Dataset: 6,497 wines from UCI Wine Quality
| Model | QWK | Approach |
|---|---|---|
| Regression + OptimizedRounder | 0.55 | Two-stage (Kaggle 1st place) |
| JAXBoost Squared CDF | 0.54 | Single-stage, probabilistic |
| JAXBoost Ordinal NLL | 0.53 | Single-stage, probabilistic |
| Native Multi-class | 0.51 | Ignores ordinal structure |
| Native Regression + Round | 0.48 | Ignores ordinal structure |
Key Insight¶
The Kaggle-winning "OptimizedRounder" strategy directly optimizes QWK via threshold search (two-stage). JAXBoost ordinal objectives optimize differentiable surrogates in a single stage and provide proper probabilistic outputs.

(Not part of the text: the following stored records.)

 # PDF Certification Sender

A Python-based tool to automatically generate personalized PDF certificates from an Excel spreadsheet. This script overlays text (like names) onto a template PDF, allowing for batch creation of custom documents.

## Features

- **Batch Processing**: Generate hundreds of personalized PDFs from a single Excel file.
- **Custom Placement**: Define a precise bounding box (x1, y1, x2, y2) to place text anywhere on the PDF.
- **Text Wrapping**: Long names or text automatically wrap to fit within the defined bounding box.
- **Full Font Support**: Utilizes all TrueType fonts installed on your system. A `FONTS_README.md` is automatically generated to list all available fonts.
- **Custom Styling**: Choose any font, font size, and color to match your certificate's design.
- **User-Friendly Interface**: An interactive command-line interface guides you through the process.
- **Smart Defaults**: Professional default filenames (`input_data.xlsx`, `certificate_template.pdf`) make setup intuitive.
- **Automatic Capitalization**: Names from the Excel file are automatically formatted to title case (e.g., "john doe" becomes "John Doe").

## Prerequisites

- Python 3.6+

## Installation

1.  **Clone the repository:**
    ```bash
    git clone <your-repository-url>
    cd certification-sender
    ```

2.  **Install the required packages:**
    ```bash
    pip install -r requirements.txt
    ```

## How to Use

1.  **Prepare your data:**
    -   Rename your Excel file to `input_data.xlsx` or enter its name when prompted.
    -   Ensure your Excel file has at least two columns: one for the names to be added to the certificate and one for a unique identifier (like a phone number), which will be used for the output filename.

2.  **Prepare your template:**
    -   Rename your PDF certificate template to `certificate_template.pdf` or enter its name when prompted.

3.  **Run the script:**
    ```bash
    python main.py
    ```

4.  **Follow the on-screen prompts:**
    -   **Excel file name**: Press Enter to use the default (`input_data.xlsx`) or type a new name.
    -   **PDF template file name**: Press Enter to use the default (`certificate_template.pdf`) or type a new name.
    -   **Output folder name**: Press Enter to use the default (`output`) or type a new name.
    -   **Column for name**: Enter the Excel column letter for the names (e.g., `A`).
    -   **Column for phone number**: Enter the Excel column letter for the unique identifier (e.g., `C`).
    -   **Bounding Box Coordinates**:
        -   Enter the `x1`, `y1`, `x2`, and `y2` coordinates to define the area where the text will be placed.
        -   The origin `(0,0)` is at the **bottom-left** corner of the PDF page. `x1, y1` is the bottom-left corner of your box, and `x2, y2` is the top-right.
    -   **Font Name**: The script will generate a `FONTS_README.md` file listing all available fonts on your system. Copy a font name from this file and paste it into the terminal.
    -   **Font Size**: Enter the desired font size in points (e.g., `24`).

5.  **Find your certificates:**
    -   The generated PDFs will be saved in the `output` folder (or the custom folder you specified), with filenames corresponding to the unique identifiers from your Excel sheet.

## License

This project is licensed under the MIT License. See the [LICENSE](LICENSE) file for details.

| Approach | Pros | Cons |
|---|---|---|
| OptimizedRounder | Directly optimizes QWK | Two-stage, no probabilities |
| JAXBoost Ordinal | Single-stage, probabilistic | Optimizes surrogate |
JAXBoost Implementation¶
from jaxboost.objective import ordinal_logit, qwk_ordinal, squared_cdf_ordinal
# Cumulative Link Model (standard ordinal regression)
obj = ordinal_logit(n_classes=6)
# QWK-aligned surrogate (Expected Quadratic Error)

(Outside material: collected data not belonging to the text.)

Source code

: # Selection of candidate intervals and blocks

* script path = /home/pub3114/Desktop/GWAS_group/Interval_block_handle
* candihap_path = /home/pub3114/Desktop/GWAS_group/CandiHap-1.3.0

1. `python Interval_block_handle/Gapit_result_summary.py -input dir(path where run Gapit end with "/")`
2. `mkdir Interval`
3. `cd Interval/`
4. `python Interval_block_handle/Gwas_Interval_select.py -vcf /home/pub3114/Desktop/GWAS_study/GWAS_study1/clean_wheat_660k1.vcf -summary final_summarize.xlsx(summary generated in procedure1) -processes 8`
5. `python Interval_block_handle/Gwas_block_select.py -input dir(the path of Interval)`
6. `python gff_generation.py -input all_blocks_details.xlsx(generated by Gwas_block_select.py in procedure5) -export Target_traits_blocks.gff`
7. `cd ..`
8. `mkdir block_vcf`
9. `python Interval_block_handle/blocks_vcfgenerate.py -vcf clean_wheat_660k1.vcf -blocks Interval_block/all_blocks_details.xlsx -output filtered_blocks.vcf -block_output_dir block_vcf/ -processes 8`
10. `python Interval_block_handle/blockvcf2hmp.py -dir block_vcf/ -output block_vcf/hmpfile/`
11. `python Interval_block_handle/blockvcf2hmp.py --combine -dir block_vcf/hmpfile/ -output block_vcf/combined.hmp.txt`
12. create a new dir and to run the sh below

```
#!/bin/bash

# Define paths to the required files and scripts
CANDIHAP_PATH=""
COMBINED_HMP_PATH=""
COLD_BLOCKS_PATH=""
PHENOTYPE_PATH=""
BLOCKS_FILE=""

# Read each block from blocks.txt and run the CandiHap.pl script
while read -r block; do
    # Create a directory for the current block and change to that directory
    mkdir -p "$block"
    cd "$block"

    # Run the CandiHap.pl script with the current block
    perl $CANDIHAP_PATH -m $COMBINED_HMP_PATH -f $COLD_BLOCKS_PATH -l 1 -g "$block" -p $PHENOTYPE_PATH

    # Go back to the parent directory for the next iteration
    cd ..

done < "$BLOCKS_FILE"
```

obj = qwk_ordinal(n_classes=6)
# CRPS-based (Squared CDF)
obj = squared_cdf_ordinal(n_classes=6)
# Train
obj.init_thresholds_from_data(y_train)
model = xgb.train(params, dtrain, obj=obj.xgb_objective)
y_pred = obj.predict(model.predict(dtest))
Run the benchmark:
3. Multi-Task Learning with Missing Labels¶
Problem: Predict multiple related targets simultaneously, but some labels are missing for some samples.

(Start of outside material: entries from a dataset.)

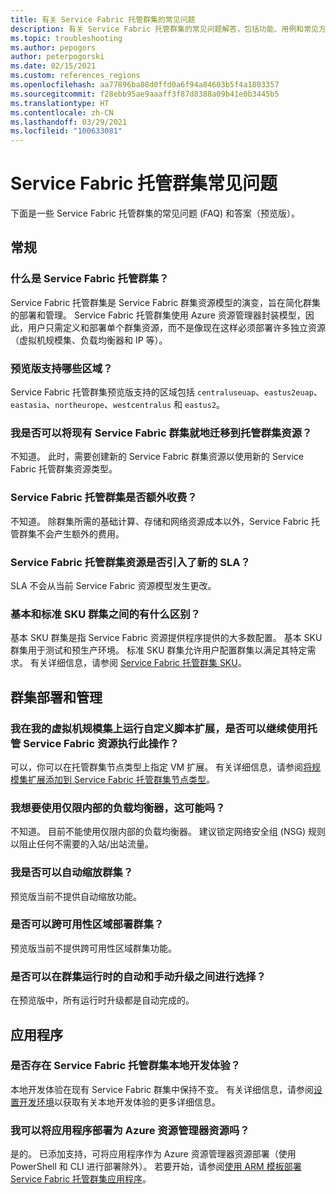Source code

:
 ```yaml
---
title: 有关 Service Fabric 托管群集的常见问题
description: 有关 Service Fabric 托管群集的常见问题解答，包括功能、用例和常见方案。
ms.topic: troubleshooting
ms.author: pepogors
author: peterpogorski
ms.date: 02/15/2021
ms.custom: references_regions
ms.openlocfilehash: aa77896ba88d0ffd0a6f94a84603b5f4a1803357
ms.sourcegitcommit: f28ebb95ae9aaaff3f87d8388a09b41e0b3445b5
ms.translationtype: HT
ms.contentlocale: zh-CN
ms.lasthandoff: 03/29/2021
ms.locfileid: "100633081"
---
```

# <a name="service-fabric-managed-clusters-frequently-asked-questions"></a>Service Fabric 托管群集常见问题

下面是一些 Service Fabric 托管群集的常见问题 (FAQ) 和答案（预览版）。

## <a name="general"></a>常规

### <a name="what-are-service-fabric-managed-clusters"></a>什么是 Service Fabric 托管群集？

Service Fabric 托管群集是 Service Fabric 群集资源模型的演变，旨在简化群集的部署和管理。 Service Fabric 托管群集使用 Azure 资源管理器封装模型，因此，用户只需定义和部署单个群集资源，而不是像现在这样必须部署许多独立资源（虚拟机规模集、负载均衡器和 IP 等）。

### <a name="what-regions-are-supported-in-the-preview"></a>预览版支持哪些区域？

Service Fabric 托管群集预览版支持的区域包括 `centraluseuap`、`eastus2euap`、`eastasia`、`northeurope`、`westcentralus` 和 `eastus2`。

### <a name="can-i-do-an-in-place-migration-of-my-existing-service-fabric-cluster-to-a-managed-cluster-resource"></a>我是否可以将现有 Service Fabric 群集就地迁移到托管群集资源？

不知道。 此时，需要创建新的 Service Fabric 群集资源以使用新的 Service Fabric 托管群集资源类型。

### <a name="is-there-an-additional-cost-for-service-fabric-managed-clusters"></a>Service Fabric 托管群集是否额外收费？

不知道。 除群集所需的基础计算、存储和网络资源成本以外，Service Fabric 托管群集不会产生额外的费用。

### <a name="is-there-a-new-sla-introduced-by-the-service-fabric-managed-cluster-resource"></a>Service Fabric 托管群集资源是否引入了新的 SLA？

SLA 不会从当前 Service Fabric 资源模型发生更改。

### <a name="what-is-the-difference-between-a-basic-and-standard-sku-cluster"></a>基本和标准 SKU 群集之间的有什么区别？

基本 SKU 群集是指 Service Fabric 资源提供程序提供的大多数配置。 基本 SKU 群集用于测试和预生产环境。 标准 SKU 群集允许用户配置群集以满足其特定需求。 有关详细信息，请参阅 [Service Fabric 托管群集 SKU](./overview-managed-cluster.md#service-fabric-managed-cluster-skus)。

## <a name="cluster-deployment-and-management"></a>群集部署和管理

### <a name="i-run-custom-script-extensions-on-my-virtual-machine-scale-set-can-i-continue-to-do-that-with-a-managed-service-fabric-resource"></a>我在我的虚拟机规模集上运行自定义脚本扩展，是否可以继续使用托管 Service Fabric 资源执行此操作？

可以，你可以在托管群集节点类型上指定 VM 扩展。 有关详细信息，请参阅[将规模集扩展添加到 Service Fabric 托管群集节点类型](how-to-managed-cluster-vmss-extension.md)。

### <a name="i-want-to-have-an-internal-only-load-balancer-is-that-possible"></a>我想要使用仅限内部的负载均衡器，这可能吗？

不知道。 目前不能使用仅限内部的负载均衡器。 建议锁定网络安全组 (NSG) 规则以阻止任何不需要的入站/出站流量。

### <a name="can-i-autoscale-my-cluster"></a>我是否可以自动缩放群集？

预览版当前不提供自动缩放功能。

### <a name="can-i-deploy-my-cluster-across-availability-zones"></a>是否可以跨可用性区域部署群集？

预览版当前不提供跨可用性区域群集功能。

### <a name="can-i-select-between-automatic-and-manual-upgrades-for-my-cluster-runtime"></a>是否可以在群集运行时的自动和手动升级之间进行选择？

在预览版中，所有运行时升级都是自动完成的。

## <a name="applications"></a>应用程序

### <a name="is-there-a-local-development-experience-for-service-fabric-managed-clusters"></a>是否存在 Service Fabric 托管群集本地开发体验？

本地开发体验在现有 Service Fabric 群集中保持不变。 有关详细信息，请参阅[设置开发环境](./service-fabric-get-started.md)以获取有关本地开发体验的更多详细信息。

### <a name="can-i-deploy-my-applications-as-an-azure-resource-manager-resource"></a>我可以将应用程序部署为 Azure 资源管理器资源吗？

是的。 已添加支持，可将应用程序作为 Azure 资源管理器资源部署（使用 PowerShell 和 CLI 进行部署除外）。 若要开始，请参阅[使用 ARM 模板部署 Service Fabric 托管群集应用程序](how-to-managed-cluster-app-deployment-template.md)。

Why Custom Loss? XGBoost's multi_strategy=multi_output_tree and LightGBM's multi-output cannot handle missing labels. Filling with 0 biases the model.
JAXBoost Implementation¶
from jaxboost.objective import MaskedMultiTaskObjective, multi_task_regression
# Create objective with masking support
obj = MaskedMultiTaskObjective(
loss_fn=multi_task_regression,
n_tasks=3
)
# Create mask (1 = valid, 0 = missing)
mask = ~np.isnan(y_train)
# Train with mask
model = xgb.train(
params,
dtrain,
obj=obj.get_xgb_objective(mask=mask)
)
Use Cases¶
- Drug discovery: Predicting multiple ADMET properties where not all assays are run for all compounds
- Multi-label classification: Some labels unknown for some samples
- Sensor data: Missing readings from some sensors
When to Use Custom Losses¶
Clear Wins (No native support)¶
| Problem | JAXBoost Solution |
|---|---|
| Bounded regression [0,1] | soft_crossentropy, logit_mse |
| Ordinal regression | ordinal_logit, qwk_ordinal, squared_cdf_ordinal |
| Multi-task with missing labels | MaskedMultiTaskObjective |
| Custom business metrics | @auto_objective decorator |
Case-by-Case (May not beat tuned defaults)¶
| Problem | Notes |
|---|---|
| Imbalanced classification | Focal loss vs scale_pos_weight - depends on dataset |
| Robust regression | Huber vs reg:pseudohubererror - similar performance |
| Quantile regression | Similar to native quantile |
Reproducing Results¶
All benchmarks can be reproduced:
# Install JAXBoost
pip install jaxboost
# Clone repo for examples
git clone https://github.com/yourrepo/jaxboost
cd jaxboost
# Run benchmarks
JAX_PLATFORMS=cpu python examples/beta_regression_health.py --synthetic
JAX_PLATFORMS=cpu python examples/ordinal_wine_quality.py
Note: Use JAX_PLATFORMS=cpu on macOS to avoid Metal GPU issues with JAX.
Summary¶
JAXBoost's value proposition:
-
Unique capabilities: Bounded regression, ordinal regression, masked multi-task - problems where XGBoost/LightGBM have no native solution
-
Rapid experimentation: Write a loss function in 5 lines, get gradients and Hessians automatically
-
Research tool: Test novel objective functions without manual calculus
Custom objectives won't always beat highly-tuned defaults. The value is enabling solutions to problems that XGBoost/LightGBM cannot solve natively, and rapid iteration when exploring new ideas.